┌────────
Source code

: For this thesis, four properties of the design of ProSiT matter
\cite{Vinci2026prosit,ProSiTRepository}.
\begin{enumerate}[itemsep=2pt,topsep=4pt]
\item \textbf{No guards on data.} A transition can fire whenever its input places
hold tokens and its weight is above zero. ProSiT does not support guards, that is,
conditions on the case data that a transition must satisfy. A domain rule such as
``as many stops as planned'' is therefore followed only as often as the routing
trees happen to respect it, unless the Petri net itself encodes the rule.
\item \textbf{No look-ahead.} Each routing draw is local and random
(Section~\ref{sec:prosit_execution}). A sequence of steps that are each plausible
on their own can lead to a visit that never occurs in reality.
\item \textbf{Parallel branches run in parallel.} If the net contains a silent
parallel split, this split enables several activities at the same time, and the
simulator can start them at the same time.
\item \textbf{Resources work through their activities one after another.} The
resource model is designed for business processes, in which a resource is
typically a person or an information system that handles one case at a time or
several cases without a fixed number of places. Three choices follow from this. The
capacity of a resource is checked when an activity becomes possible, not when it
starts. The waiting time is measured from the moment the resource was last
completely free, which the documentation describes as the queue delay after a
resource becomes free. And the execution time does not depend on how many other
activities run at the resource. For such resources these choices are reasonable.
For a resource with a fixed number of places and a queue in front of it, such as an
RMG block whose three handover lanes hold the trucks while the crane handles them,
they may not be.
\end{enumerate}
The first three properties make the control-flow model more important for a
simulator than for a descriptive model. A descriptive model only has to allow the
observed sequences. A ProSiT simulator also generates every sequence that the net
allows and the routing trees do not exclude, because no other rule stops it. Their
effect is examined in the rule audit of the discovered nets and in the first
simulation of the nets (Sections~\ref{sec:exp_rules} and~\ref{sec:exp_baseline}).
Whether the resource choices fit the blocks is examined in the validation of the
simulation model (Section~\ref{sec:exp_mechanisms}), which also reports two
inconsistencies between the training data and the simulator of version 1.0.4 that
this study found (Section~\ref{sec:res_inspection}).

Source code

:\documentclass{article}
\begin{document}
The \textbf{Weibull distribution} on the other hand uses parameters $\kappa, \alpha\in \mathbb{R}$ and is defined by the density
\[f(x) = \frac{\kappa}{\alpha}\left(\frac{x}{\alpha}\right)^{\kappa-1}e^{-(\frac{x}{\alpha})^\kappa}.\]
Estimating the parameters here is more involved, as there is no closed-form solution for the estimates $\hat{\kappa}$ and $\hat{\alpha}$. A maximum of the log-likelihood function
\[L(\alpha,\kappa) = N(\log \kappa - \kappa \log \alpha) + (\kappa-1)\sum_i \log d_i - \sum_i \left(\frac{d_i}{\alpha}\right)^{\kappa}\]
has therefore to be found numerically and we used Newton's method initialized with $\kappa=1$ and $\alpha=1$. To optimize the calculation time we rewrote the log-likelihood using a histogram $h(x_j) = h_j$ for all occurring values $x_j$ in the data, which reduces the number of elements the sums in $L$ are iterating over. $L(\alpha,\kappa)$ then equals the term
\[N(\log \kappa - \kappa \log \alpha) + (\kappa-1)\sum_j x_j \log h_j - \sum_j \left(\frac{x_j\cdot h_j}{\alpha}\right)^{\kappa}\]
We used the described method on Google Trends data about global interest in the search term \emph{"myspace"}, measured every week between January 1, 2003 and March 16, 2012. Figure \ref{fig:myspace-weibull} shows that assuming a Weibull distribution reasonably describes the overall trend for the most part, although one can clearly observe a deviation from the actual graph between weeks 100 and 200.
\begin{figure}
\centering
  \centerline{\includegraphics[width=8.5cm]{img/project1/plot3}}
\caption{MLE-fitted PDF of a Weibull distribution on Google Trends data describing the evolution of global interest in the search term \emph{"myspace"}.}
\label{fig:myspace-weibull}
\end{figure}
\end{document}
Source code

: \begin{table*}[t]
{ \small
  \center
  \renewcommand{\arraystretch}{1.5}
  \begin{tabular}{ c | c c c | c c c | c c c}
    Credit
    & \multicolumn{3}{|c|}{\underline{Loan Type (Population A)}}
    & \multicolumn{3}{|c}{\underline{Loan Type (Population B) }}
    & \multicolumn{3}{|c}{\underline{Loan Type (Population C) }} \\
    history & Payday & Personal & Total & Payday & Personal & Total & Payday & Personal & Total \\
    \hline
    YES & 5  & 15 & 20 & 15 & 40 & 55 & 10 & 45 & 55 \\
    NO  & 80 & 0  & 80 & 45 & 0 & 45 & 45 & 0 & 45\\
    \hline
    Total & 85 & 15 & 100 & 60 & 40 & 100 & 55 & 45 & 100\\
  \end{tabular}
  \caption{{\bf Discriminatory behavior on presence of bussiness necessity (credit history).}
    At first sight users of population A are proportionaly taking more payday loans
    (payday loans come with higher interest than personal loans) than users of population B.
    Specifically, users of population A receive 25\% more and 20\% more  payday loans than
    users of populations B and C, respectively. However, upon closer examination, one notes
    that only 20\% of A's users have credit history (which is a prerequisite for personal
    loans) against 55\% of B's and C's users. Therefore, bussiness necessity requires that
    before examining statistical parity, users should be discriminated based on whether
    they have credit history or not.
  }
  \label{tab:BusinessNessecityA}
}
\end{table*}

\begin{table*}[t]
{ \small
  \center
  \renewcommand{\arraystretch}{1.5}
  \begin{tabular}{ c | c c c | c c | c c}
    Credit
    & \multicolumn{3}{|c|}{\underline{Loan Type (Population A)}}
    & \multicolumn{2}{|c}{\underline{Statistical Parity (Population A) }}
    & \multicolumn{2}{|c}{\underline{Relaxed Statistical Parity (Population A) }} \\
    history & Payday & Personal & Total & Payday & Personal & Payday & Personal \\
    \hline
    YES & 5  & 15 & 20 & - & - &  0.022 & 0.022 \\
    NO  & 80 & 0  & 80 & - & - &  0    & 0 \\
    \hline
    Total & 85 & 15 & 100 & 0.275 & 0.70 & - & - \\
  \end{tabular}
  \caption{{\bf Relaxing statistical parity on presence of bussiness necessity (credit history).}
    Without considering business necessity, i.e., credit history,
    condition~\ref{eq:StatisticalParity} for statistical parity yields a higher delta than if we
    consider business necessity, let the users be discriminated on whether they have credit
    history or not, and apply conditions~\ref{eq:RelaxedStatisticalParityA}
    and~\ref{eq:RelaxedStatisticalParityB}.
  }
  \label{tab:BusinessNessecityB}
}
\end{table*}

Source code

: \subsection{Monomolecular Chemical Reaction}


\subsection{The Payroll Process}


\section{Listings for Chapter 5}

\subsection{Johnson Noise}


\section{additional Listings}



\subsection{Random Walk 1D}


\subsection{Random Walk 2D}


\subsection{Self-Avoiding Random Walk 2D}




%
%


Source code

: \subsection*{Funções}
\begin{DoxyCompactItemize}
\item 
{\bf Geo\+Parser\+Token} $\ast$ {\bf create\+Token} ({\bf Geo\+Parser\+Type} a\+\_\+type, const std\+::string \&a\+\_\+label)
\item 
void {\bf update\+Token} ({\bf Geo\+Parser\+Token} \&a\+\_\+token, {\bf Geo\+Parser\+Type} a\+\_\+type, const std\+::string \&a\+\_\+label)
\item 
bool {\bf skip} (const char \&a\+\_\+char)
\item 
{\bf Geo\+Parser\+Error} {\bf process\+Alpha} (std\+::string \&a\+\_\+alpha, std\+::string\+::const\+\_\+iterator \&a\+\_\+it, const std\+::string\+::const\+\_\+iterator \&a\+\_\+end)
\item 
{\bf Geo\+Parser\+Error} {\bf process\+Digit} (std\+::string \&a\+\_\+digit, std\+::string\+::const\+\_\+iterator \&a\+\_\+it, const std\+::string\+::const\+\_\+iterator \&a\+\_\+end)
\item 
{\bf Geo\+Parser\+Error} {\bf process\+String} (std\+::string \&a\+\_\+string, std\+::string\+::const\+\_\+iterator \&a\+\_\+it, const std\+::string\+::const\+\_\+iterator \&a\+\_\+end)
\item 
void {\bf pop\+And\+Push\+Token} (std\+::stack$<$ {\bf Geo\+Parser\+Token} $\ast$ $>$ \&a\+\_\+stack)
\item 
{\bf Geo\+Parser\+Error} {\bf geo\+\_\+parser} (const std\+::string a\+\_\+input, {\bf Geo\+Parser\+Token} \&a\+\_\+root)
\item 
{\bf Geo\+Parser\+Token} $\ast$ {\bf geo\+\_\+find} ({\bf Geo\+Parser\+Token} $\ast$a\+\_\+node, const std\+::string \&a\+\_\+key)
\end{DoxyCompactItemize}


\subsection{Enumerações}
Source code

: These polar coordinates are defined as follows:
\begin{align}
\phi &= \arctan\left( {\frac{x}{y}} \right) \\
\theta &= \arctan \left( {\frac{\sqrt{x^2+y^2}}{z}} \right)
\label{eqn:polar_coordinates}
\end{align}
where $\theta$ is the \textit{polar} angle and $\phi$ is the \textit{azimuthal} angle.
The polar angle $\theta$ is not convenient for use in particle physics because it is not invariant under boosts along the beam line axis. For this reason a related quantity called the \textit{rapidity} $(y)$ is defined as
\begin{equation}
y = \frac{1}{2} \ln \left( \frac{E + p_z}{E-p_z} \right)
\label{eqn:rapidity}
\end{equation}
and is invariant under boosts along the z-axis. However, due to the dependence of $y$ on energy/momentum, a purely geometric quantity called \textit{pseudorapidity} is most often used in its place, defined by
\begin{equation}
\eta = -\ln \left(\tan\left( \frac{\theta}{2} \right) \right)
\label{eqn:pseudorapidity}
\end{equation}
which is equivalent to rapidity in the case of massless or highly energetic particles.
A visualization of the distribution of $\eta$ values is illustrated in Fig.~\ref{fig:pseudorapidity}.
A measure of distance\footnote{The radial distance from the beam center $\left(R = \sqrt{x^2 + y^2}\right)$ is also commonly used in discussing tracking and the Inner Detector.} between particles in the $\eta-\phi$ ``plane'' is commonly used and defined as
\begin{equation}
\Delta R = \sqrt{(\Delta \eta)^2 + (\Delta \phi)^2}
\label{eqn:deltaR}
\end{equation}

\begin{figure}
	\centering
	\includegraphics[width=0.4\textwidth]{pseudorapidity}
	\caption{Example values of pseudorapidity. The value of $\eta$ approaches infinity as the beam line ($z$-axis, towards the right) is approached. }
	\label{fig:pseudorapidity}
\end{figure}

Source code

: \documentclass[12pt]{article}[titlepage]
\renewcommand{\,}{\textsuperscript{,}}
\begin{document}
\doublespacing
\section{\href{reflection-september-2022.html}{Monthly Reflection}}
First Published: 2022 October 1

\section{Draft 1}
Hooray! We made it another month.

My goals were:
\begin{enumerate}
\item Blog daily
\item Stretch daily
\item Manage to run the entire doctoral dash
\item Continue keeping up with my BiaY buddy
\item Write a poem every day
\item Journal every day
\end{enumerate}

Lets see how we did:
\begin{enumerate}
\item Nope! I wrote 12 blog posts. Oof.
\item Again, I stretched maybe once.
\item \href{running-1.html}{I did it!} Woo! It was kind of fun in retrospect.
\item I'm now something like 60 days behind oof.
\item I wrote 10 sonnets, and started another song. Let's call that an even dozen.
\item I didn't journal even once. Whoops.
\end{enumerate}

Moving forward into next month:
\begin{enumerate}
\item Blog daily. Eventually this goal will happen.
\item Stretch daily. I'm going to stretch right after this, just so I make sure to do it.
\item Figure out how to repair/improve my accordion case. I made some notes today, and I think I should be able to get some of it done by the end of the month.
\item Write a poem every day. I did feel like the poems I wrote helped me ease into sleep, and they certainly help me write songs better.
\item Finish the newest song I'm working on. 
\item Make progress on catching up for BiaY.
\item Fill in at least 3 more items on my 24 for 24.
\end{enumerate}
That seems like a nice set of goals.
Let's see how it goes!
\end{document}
└────────
Only the lines from the start of the material through the line containing "The first three" should be repeated, and they should be repeated exactly.

Source code

: For this thesis, four properties of the design of ProSiT matter
\cite{Vinci2026prosit,ProSiTRepository}.
\begin{enumerate}[itemsep=2pt,topsep=4pt]
\item \textbf{No guards on data.} A transition can fire whenever its input places
hold tokens and its weight is above zero. ProSiT does not support guards, that is,
conditions on the case data that a transition must satisfy. A domain rule such as
``as many stops as planned'' is therefore followed only as often as the routing
trees happen to respect it, unless the Petri net itself encodes the rule.
\item \textbf{No look-ahead.} Each routing draw is local and random
(Section~\ref{sec:prosit_execution}). A sequence of steps that are each plausible
on their own can lead to a visit that never occurs in reality.
\item \textbf{Parallel branches run in parallel.} If the net contains a silent
parallel split, this split enables several activities at the same time, and the
simulator can start them at the same time.
\item \textbf{Resources work through their activities one after another.} The
resource model is designed for business processes, in which a resource is
typically a person or an information system that handles one case at a time or
several cases without a fixed number of places. Three choices follow from this. The
capacity of a resource is checked when an activity becomes possible, not when it
starts. The waiting time is measured from the moment the resource was last
completely free, which the documentation describes as the queue delay after a
resource becomes free. And the execution time does not depend on how many other
activities run at the resource. For such resources these choices are reasonable.
For a resource with a fixed number of places and a queue in front of it, such as an
RMG block whose three handover lanes hold the trucks while the crane handles them,
they may not be.
\end{enumerate}
The first three properties make the control-flow model more important for a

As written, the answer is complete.